Saved data entries
--------------------------------
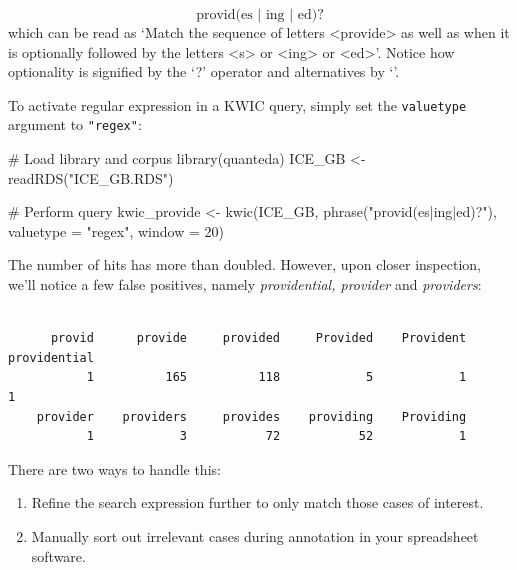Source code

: \documentclass[
  11pt,
  letterpaper,
  DIV=11,
  numbers=noendperiod]{scrreprt}
\newenvironment{Shaded}{\begin{snugshade}}{\end{snugshade}}
\newcommand{\AttributeTok}[1]{\textcolor[rgb]{0.40,0.45,0.13}{#1}}
\newcommand{\CommentTok}[1]{\textcolor[rgb]{0.37,0.37,0.37}{#1}}
\newcommand{\DecValTok}[1]{\textcolor[rgb]{0.68,0.00,0.00}{#1}}
\newcommand{\FunctionTok}[1]{\textcolor[rgb]{0.28,0.35,0.67}{#1}}
\newcommand{\NormalTok}[1]{\textcolor[rgb]{0.00,0.23,0.31}{#1}}
\newcommand{\OtherTok}[1]{\textcolor[rgb]{0.00,0.23,0.31}{#1}}
\newcommand{\SpecialCharTok}[1]{\textcolor[rgb]{0.37,0.37,0.37}{#1}}
\newcommand{\StringTok}[1]{\textcolor[rgb]{0.13,0.47,0.30}{#1}}
\providecommand{\tightlist}{%
  \setlength{\itemsep}{0pt}\setlength{\parskip}{0pt}}\usepackage{longtable,booktabs,array}
\begin{document}
\[
\text{provid(es | ing | ed)?}
\]which can be read as `Match the sequence of letters
\textless provide\textgreater{} as well as when it is optionally
followed by the letters \textless s\textgreater{} or
\textless ing\textgreater{} or \textless ed\textgreater{}'. Notice how
optionality is signified by the `?' operator and alternatives by
`\textbar{}'.

To activate regular expression in a KWIC query, simply set the
\texttt{valuetype} argument to \texttt{"regex"}:

\begin{Shaded}
\begin{Highlighting}[]
\CommentTok{\# Load library and corpus}
\FunctionTok{library}\NormalTok{(quanteda)}
\NormalTok{ICE\_GB }\OtherTok{\textless{}{-}} \FunctionTok{readRDS}\NormalTok{(}\StringTok{"ICE\_GB.RDS"}\NormalTok{)}

\CommentTok{\# Perform query}
\NormalTok{kwic\_provide }\OtherTok{\textless{}{-}} \FunctionTok{kwic}\NormalTok{(ICE\_GB,}
                     \FunctionTok{phrase}\NormalTok{(}\StringTok{"provid(es|ing|ed)?"}\NormalTok{),}
                     \AttributeTok{valuetype =} \StringTok{"regex"}\NormalTok{,}
                     \AttributeTok{window =} \DecValTok{20}\NormalTok{)}
\end{Highlighting}
\end{Shaded}

The number of hits has more than doubled. However, upon closer
inspection, we'll notice a few false positives, namely
\emph{providential, provider} and \emph{providers}:

\begin{Shaded}
\end{Shaded}

\begin{verbatim}

      provid      provide     provided     Provided    Provident providential 
           1          165          118            5            1            1 
    provider    providers     provides    providing    Providing 
           1            3           72           52            1 
\end{verbatim}

There are two ways to handle this:

\begin{enumerate}
\def\labelenumi{\arabic{enumi}.}
\tightlist
\item
  Refine the search expression further to only match those cases of
  interest.
\item
  Manually sort out irrelevant cases during annotation in your
  spreadsheet software.
\end{enumerate}
\end{document}
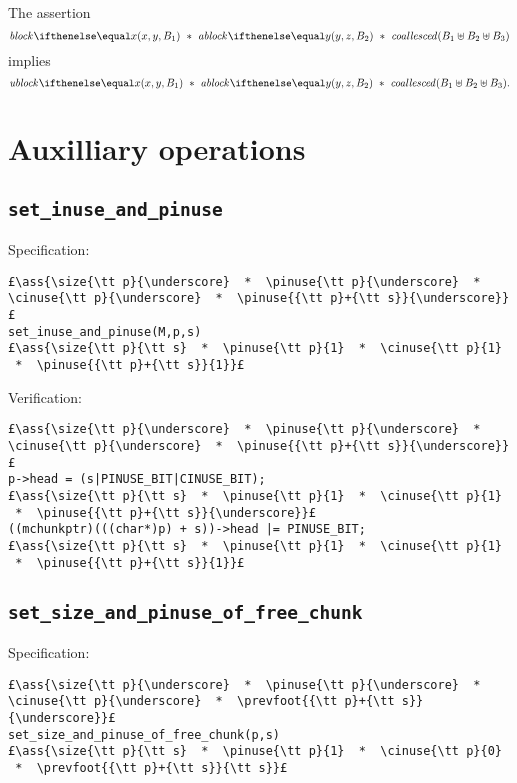 \documentclass[10pt,a4paper,twoside]{report}
\makeatletter
\newcommand{\ml}[2][t]{\mbox{\mdseries\begin{tabular}[#1]{@{}L@{}}#2\end{tabular}}}
\newcommand{\ass}[1]{\ensuremath{{\color{blue}\left\{\ml[c]{#1}\right\}}}}
\makeatother
\begin{document}
\begin{lemma}\label{lem:coallesced} The assertion
\[
\block{x}{y}{B_1}  *  \ablock{y}{z}{B_2}  *  \coallesced{B_1\uplus B_2 \uplus B_3}\]
implies
\[
\ublock{x}{y}{B_1}  *  \ablock{y}{z}{B_2}  *  \coallesced{B_1\uplus B_2 \uplus B_3}.
\]
\end{lemma}

\chapter{Auxilliary operations}\label{chap:smallbins_and_trees}

\section{\tt set\_inuse\_and\_pinuse}

Specification:
\begin{lstlisting}
£\ass{\size{\tt p}{\underscore}  *  \pinuse{\tt p}{\underscore}  *  \cinuse{\tt p}{\underscore}  *  \pinuse{{\tt p}+{\tt s}}{\underscore}}£
set_inuse_and_pinuse(M,p,s)
£\ass{\size{\tt p}{\tt s}  *  \pinuse{\tt p}{1}  *  \cinuse{\tt p}{1}  *  \pinuse{{\tt p}+{\tt s}}{1}}£
\end{lstlisting}

\noindent Verification:
\begin{lstlisting}
£\ass{\size{\tt p}{\underscore}  *  \pinuse{\tt p}{\underscore}  *  \cinuse{\tt p}{\underscore}  *  \pinuse{{\tt p}+{\tt s}}{\underscore}}£
p->head = (s|PINUSE_BIT|CINUSE_BIT);
£\ass{\size{\tt p}{\tt s}  *  \pinuse{\tt p}{1}  *  \cinuse{\tt p}{1}  *  \pinuse{{\tt p}+{\tt s}}{\underscore}}£
((mchunkptr)(((char*)p) + s))->head |= PINUSE_BIT;
£\ass{\size{\tt p}{\tt s}  *  \pinuse{\tt p}{1}  *  \cinuse{\tt p}{1}  *  \pinuse{{\tt p}+{\tt s}}{1}}£
\end{lstlisting}

\section{\tt set\_size\_and\_pinuse\_of\_free\_chunk}

Specification:
\begin{lstlisting}
£\ass{\size{\tt p}{\underscore}  *  \pinuse{\tt p}{\underscore}  *  \cinuse{\tt p}{\underscore}  *  \prevfoot{{\tt p}+{\tt s}}{\underscore}}£
set_size_and_pinuse_of_free_chunk(p,s)
£\ass{\size{\tt p}{\tt s}  *  \pinuse{\tt p}{1}  *  \cinuse{\tt p}{0}  *  \prevfoot{{\tt p}+{\tt s}}{\tt s}}£
\end{lstlisting}
\end{document}
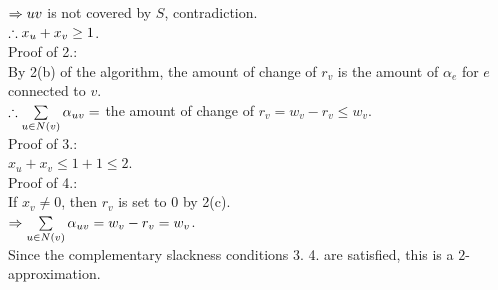\begin{pr}
$\Rightarrow uv$ is not covered by $S$, contradiction.\\
$\therefore x_u+x_v\geq1$.\\
Proof of 2.:\\
By 2(b) of the algorithm, the amount of change of $r_v$ is the amount of $\alpha_e$ for $e$ connected to $v$.\\
$\therefore\sum\limits_{u\in N(v)}\alpha_{uv}=$ the amount of change of $r_v=w_v-r_v\leq w_v$.\\
Proof of 3.:\\
$x_u+x_v\leq1+1\leq2$.\\
Proof of 4.:\\
If $x_v\neq0$, then $r_v$ is set to $0$ by 2(c).\\
$\Rightarrow\sum\limits_{u\in N(v)}\alpha_{uv}=w_v-r_v=w_v$.\\
Since the complementary slackness conditions 3. 4. are satisfied, this is a $2$-approximation.
\end{pr}

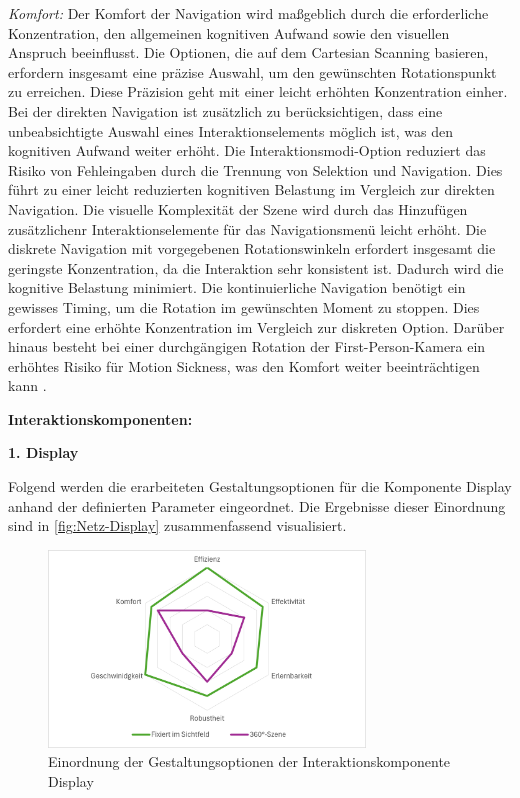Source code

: \textit{Komfort:}
Der Komfort der Navigation wird maßgeblich durch die erforderliche Konzentration, den allgemeinen kognitiven Aufwand sowie den visuellen Anspruch beeinflusst. Die Optionen, die auf dem Cartesian Scanning basieren, erfordern insgesamt eine präzise Auswahl, um den gewünschten Rotationspunkt zu erreichen. Diese Präzision geht mit einer leicht erhöhten Konzentration einher. Bei der direkten Navigation ist zusätzlich zu berücksichtigen, dass eine unbeabsichtigte Auswahl eines Interaktionselements möglich ist, was den kognitiven Aufwand weiter erhöht. Die Interaktionsmodi-Option reduziert das Risiko von Fehleingaben durch die Trennung von Selektion und Navigation. Dies führt zu einer leicht reduzierten kognitiven Belastung im Vergleich zur direkten Navigation. Die visuelle Komplexität der Szene wird durch das Hinzufügen zusätzlichenr Interaktionselemente für das Navigationsmenü leicht erhöht. Die diskrete Navigation mit vorgegebenen Rotationswinkeln erfordert insgesamt die geringste Konzentration, da die Interaktion sehr konsistent ist. Dadurch wird die kognitive Belastung minimiert.
Die kontinuierliche Navigation benötigt ein gewisses Timing, um die Rotation im gewünschten Moment zu stoppen. Dies erfordert eine erhöhte Konzentration im Vergleich zur diskreten Option. Darüber hinaus besteht bei einer durchgängigen Rotation der First-Person-Kamera ein erhöhtes Risiko für Motion Sickness, was den Komfort weiter beeinträchtigen kann \citep{10.1007/s10055-020-00425-x, 8797722}.


{\normalfont \bfseries Interaktionskomponenten:} 

\textbf{1. Display}

Folgend werden die erarbeiteten Gestaltungsoptionen für die Komponente Display anhand der definierten Parameter eingeordnet. Die Ergebnisse dieser Einordnung sind in \autoref{fig:Netz-Display} zusammenfassend visualisiert.

\begin{figure}[tbh]
    \centering
    \includegraphics[width=0.75\textwidth]{images/Netzdiagramm-Display.png}
    \caption{Einordnung der Gestaltungsoptionen der Interaktionskomponente Display}
    \label{fig:Netz-Display}
\end{figure}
--------------------------------
-- Aim of the task --
From the records above, pull out every line containing the word "coallesced".

-- Exercise response --
\begin{lemma}\label{lem:coallesced} The assertion
\block{x}{y}{B_1}  *  \ablock{y}{z}{B_2}  *  \coallesced{B_1\uplus B_2 \uplus B_3}\]
\ublock{x}{y}{B_1}  *  \ablock{y}{z}{B_2}  *  \coallesced{B_1\uplus B_2 \uplus B_3}.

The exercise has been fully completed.